Free Response Questions

  • I came to community organizing and public policy advocacy honestly. My eyes were opened as a young person in high school at Garfield when I saw my community harmed by the War on Drugs. There was immense over-policing, crime bills further criminalizing people around me who were suffering, and families left in the dust. I consider myself a survivor of that war. I emerged from that time in our collective history determined to be an agent of change and repair the harm I saw. There was no other option for me than to help my community.

    In my community work, I have organized alongside parents, youth, and families including formerly incarcerated people and the families of survivors of police violence, for police accountability and to transform the racist criminal legal system. The path forward for accountability includes local, state and federal advocacy and community organizing.

    Police accountability is one part of a larger vision of true public safety. We will achieve true public safety when everyone in our communities has access to health care, affordable housing, good jobs and vibrant, healthy communities.

    The measures of progress toward true public safety are in the lives of those who have suffered most acutely the harm of the criminal legal system. Examples of tangible ways to measure progress toward public safety could include, among others; reductions in incarceration, reductions in or ending of homelessness, elimination or reduction in racial disparities in wealth and income, increasing wealth and land and business ownership among Black, Indigenous people and other people of color, and increasing safety of our youth, women, LGBTQIA+ and all people at home, in school and in communities.

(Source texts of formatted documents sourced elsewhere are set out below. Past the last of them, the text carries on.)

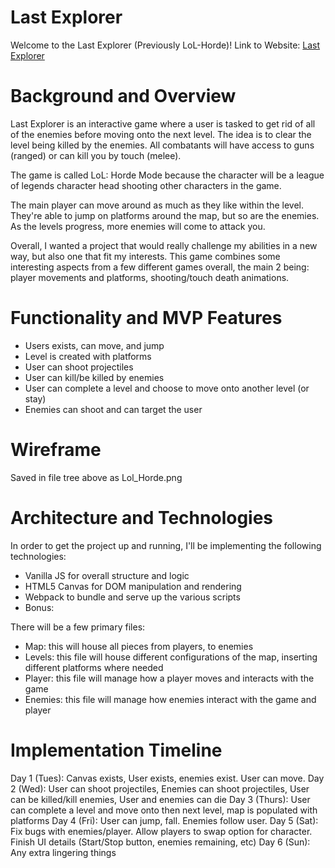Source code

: # Last Explorer

Welcome to the Last Explorer (Previously LoL-Horde)!
Link to Website: [Last Explorer](https://lastexplorer.netlify.com/)

# Background and Overview
Last Explorer is an interactive game where a user is tasked to get rid of all of the enemies before moving onto the next level. The idea is to clear the level being killed by the enemies. All combatants will have access to guns (ranged) or can kill you by touch (melee).

The game is called LoL: Horde Mode because the character will be a league of legends character head shooting other characters in the game.

The main player can move around as much as they like within the level. They're able to jump on platforms around the map, but so are the enemies. As the levels progress, more enemies will come to attack you.

Overall, I wanted a project that would really challenge my abilities in a new way, but also one that fit my interests. This game combines some interesting aspects from a few different games overall, the main 2 being: player movements and platforms, shooting/touch death animations.

# Functionality and MVP Features
- Users exists, can move, and jump
- Level is created with platforms
- User can shoot projectiles
- User can kill/be killed by enemies
- User can complete a level and choose to move onto another level (or stay)
- Enemies can shoot and can target the user

# Wireframe
Saved in file tree above as Lol_Horde.png

# Architecture and Technologies

In order to get the project up and running, I'll be implementing the following technologies:
- Vanilla JS for overall structure and logic
- HTML5 Canvas for DOM manipulation and rendering
- Webpack to bundle and serve up the various scripts
- Bonus:

There will be a few primary files:
- Map: this will house all pieces from players, to enemies
- Levels: this file will house different configurations of the map, inserting different platforms where needed
- Player: this file will manage how a player moves and interacts with the game
- Enemies: this file will manage how enemies interact with the game and player

# Implementation Timeline
Day 1 (Tues): Canvas exists, User exists, enemies exist. User can move.
Day 2 (Wed): User can shoot projectiles, Enemies can shoot projectiles, User can be killed/kill enemies, User and enemies can die
Day 3 (Thurs): User can complete a level and move onto then next level, map is populated with platforms
Day 4 (Fri): User can jump, fall. Enemies follow user.
Day 5 (Sat): Fix bugs with enemies/player. Allow players to swap option for character. Finish UI details (Start/Stop button, enemies remaining, etc)
Day 6 (Sun): Any extra lingering things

  • As a state representative, I know I have a unique opportunity to partner with families across our state and organizations like the ACLU to advance policies that will truly make our communities safer. Like I mentioned above, these policies look like reducing harsh penalties for non-violent offenses so we can keep folks out of prison. Additionally, I know from my life experience and from my work, that people are able to stay away from the criminal justice system when we as a society are meeting their basic needs. This means engaging our state as a leader in building more housing, fully funding K-12 and higher education, creating good jobs for people of all backgrounds, investing in the trades, good transit, clean air and water, and more. I’ve also worked for over a decade as a mother and PTSA parent to reduce the school to prison pipeline for our kids, and particularly Black boys, because I know investment and care early to end those systems will serve us all well far into the future. I know because I’ve seen them, that there are very helpful interventions we can make as a community when people are young to ensure they’re getting the support they need in schools and that staff and educators are respecting them. These interventions are proven to reduce people’s engagement in the criminal justice system after graduation, and will serve to keep community members out of prison and all of us more safe and less reliant on a flawed criminal justice system.

  • I believe the steps laid out above are all very worthy and important. I would like to use this space to make a larger point about how police reform/accountability has happened in our state. It is very disheartening to me, as a mother, grandmother, and active community leader, to see widely-supported legislation be passed only to be rolled back in some regards the following year. I understand that as members of government and experts in policy like yourselves, part of our roles are to acknowledge when we get something wrong. However, I am disheartened to see important measures that would change policing culture and improve public safety changed and weakened seemingly under the radar. I don’t want that to be part of my service, if I’m so lucky to serve in Olympia. I have no interest in being the person who is complicit in rolling back hard-fought and hard-won police accountability measures. It’s time we change our collective culture of policing once and for all.